Lisboa, 21 de julho de 2017

 

Raquel Franco

 



[1] Nos termos do disposto no artigo 28.º, n.º 1, alínea a) do CFI na versão resultante do Decreto-Lei n.º 82/2013 de 17 de Junho, e artigo 23.º, n.º 2, alínea b), do CFI, na versão resultante do Decreto-Lei n.º 162/2014, de 31 de Outubro.

[2] Tudo de acordo com o processo de cálculo constante dos artigos 21.º e ss.
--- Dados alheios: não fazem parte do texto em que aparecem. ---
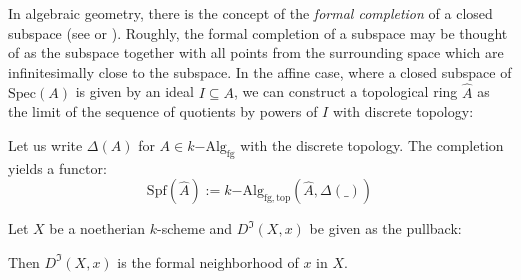 \documentclass[9pt,twosided]{amsart}
\newcommand{\Spec}{\ensuremath{\mathrm{Spec}}}
\newcommand{\Spf}{\ensuremath{\mathrm{Spf}}}
\newcommand{\fgkAlg}{\ensuremath{k\mathrm{-Alg}_{\mathrm{fg}}}}
\newcommand{\fgkAlgTop}{\ensuremath{k\mathrm{-Alg}_{\mathrm{fg,top}}}}
\begin{document}
In algebraic geometry, there is the concept of the \emph{formal completion} of a closed subspace (see \cite[p.194]{hartshorne} or \cite[10.8]{ega}).
Roughly, the formal completion of a subspace may be thought of as the subspace together with
all points from the surrounding space which are infinitesimally close to the subspace.
In the affine case, where a closed subspace of $\Spec(A)$ is given by an ideal $I\subseteq A$, we can construct a topological ring $\hat{A}$
as the limit of the sequence of quotients by powers of $I$ with discrete topology:
\begin{center}
\end{center}
Let us write $\Delta(A)$ for $A\in\fgkAlg$ with the discrete topology.
The completion yields a functor:
\[ \Spf(\hat{A}) := \fgkAlgTop(\hat{A},\Delta(\_))\]
\begin{rmk}
  Let $X$ be a noetherian $k$-scheme and $D^\Im(X,x)$ be given as the pullback:
  \begin{center}
  \end{center}
  Then $D^\Im(X,x)$ is the formal neighborhood of $x$ in $X$. 
\end{rmk}
\end{document}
Do pedido de pronúncia arbitral, que aqui se dão por integralmente reproduzidos.

[3] No mesmo sentido vide também voto vencido do mesmo Árbitro Presidente, aposto na Decisão Arbitral nº 5/2106-T, de 27 de Julho de 2016 (e para cujo teor da decisão desde já aqui também remetemos).

[4] Vide processo nº 830/11, de 21-03-2012 (2ª secção).
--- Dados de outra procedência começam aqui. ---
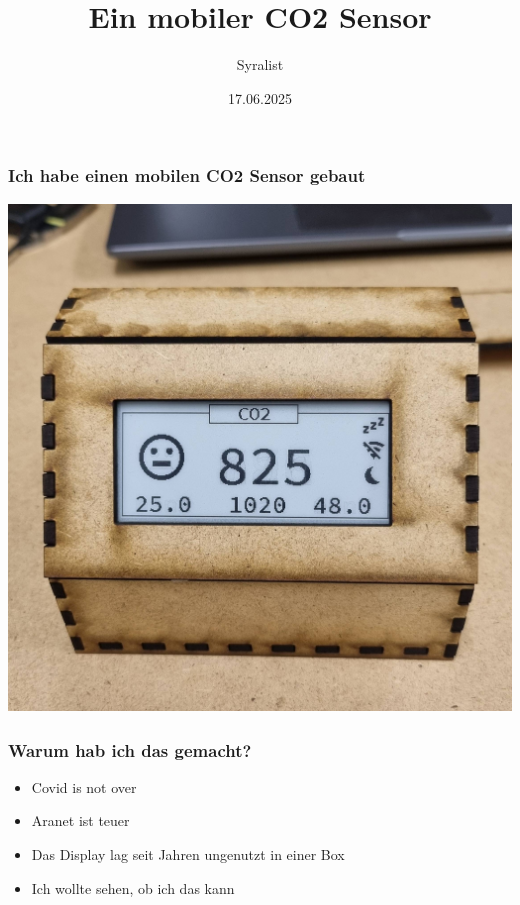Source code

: \documentclass[aspectratio=169,svgnames]{beamer}
\title{Ein mobiler CO2 Sensor}
\author{Syralist}
\date{17.06.2025}
\newcommand{\divider}[1]{\begin{frame} %
\begin{alertblock}{} %
\centering\usebeamerfont{section title}#1 %
\end{alertblock} %
\end{frame}}
\begin{document}
\maketitle

\begin{frame}%
    \frametitle{Ich habe einen mobilen CO2 Sensor gebaut} %
    \centering
    \includegraphics[height=0.9\textheight]{sensor-fertig-01.jpg}
\end{frame}

\begin{frame}%
    \frametitle{Warum hab ich das gemacht?} %
    \begin{itemize}[<+->]
        \item Covid is not over
        \item Aranet ist teuer
        \item Das Display lag seit Jahren ungenutzt in einer Box
        \item Ich wollte sehen, ob ich das kann
    \end{itemize}
\end{frame}
\end{document}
[5] Neste sentido, vide Acórdão n.º 310/12, de 20 de Junho (Relator Conselheiro João Cura Mariano), jurisprudência reiterada pelo Acórdão do Plenário, no Acórdão n.º 617/2012 (processo n.º 150/12, de 31 de Janeiro de 2013) e no Acórdão n.º 197/2016 (processo n.º 465/2015, de 23 de Maio de 2016).
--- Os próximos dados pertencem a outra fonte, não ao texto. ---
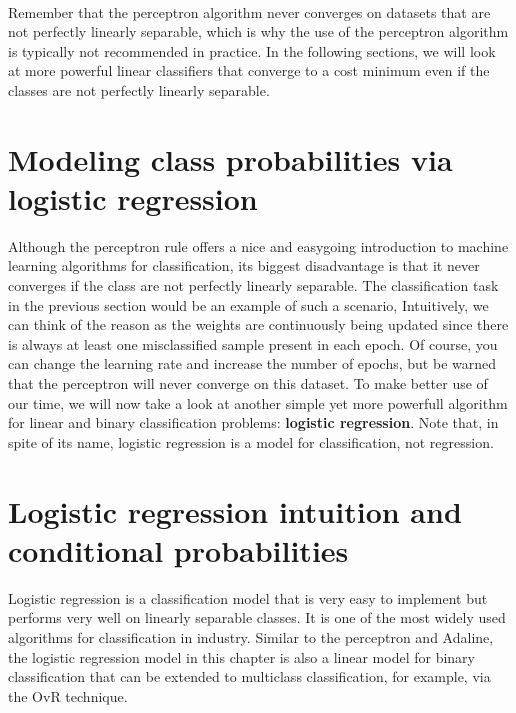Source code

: \documentclass[11pt]{article}
\begin{document}
    \begin{center}
    \end{center}
    { \hspace*{\fill} \\}
    
    Remember that the perceptron algorithm never converges on datasets that
are not perfectly linearly separable, which is why the use of the
perceptron algorithm is typically not recommended in practice. In the
following sections, we will look at more powerful linear classifiers
that converge to a cost minimum even if the classes are not perfectly
linearly separable.

    \section{Modeling class probabilities via logistic
regression}\label{modeling-class-probabilities-via-logistic-regression}

    Although the perceptron rule offers a nice and easygoing introduction to
machine learning algorithms for classification, its biggest disadvantage
is that it never converges if the class are not perfectly linearly
separable. The classification task in the previous section would be an
example of such a scenario, Intuitively, we can think of the reason as
the weights are continuously being updated since there is always at
least one misclassified sample present in each epoch. Of course, you can
change the learning rate and increase the number of epochs, but be
warned that the perceptron will never converge on this dataset. To make
better use of our time, we will now take a look at another simple yet
more powerfull algorithm for linear and binary classification problems:
\textbf{logistic regression}. Note that, in spite of its name, logistic
regression is a model for classification, not regression.

    \section{Logistic regression intuition and conditional
probabilities}\label{logistic-regression-intuition-and-conditional-probabilities}

    Logistic regression is a classification model that is very easy to
implement but performs very well on linearly separable classes. It is
one of the most widely used algorithms for classification in industry.
Similar to the perceptron and Adaline, the logistic regression model in
this chapter is also a linear model for binary classification that can
be extended to multiclass classification, for example, via the OvR
technique.
\end{document}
[6] Vide RUI DUARTE MORAIS, inApontamentos ao IRC”, Almedina, 2009, pp. 202-203.

[7] Também CASALTA NABAIS considera que se “trata de uma tributação sobre a despesa e não sobre o rendimento” (inDireito Fiscal, 6.ª Ed., p. 614) e, no mesmo sentido, cfr. ANA PAULA DOURADO (inDireito Fiscal, Lições”, 2015, p. 237).

[8] Vide SALDANHA SANCHES, in “Manual de Direito Fiscal”, 3.ª Ed., Coimbra Editora, 2007, p. 406.

[9] Vide CASALTA NABAIS, Idem, p. 614.

[10] A propósito das questões sobre os limites da moral face ao imposto vejam-se SUSANNE LANDREY, STEF VAN WEEGHEL e FRANK EMMERINK). No que diz respeito à interligação profunda e indiscutível entre o direito e a moral, vide JOÃO BAPTISTA MACHADO, Introdução do Direito e ao Discurso Legitimador, Almedina, 9.ª Reimp. pp. 50 e segs.

[11] A Decisão Arbitral do CAAD nº 210/13-T refere que as “despesas (…) partilham entre si um risco de não empresarialidade, isto é, um risco de não serem realizadas com fins empresariais, mas sim extra-empresariais ou privados”.

[12] In “Interpretação e Aplicação das Leis”, Arménio Amado, editores, 1978, p. 137 e segs.

[13] Vide MANUEL DE ANDRADE, Ensaio sobre a teoria da interpretação das leis.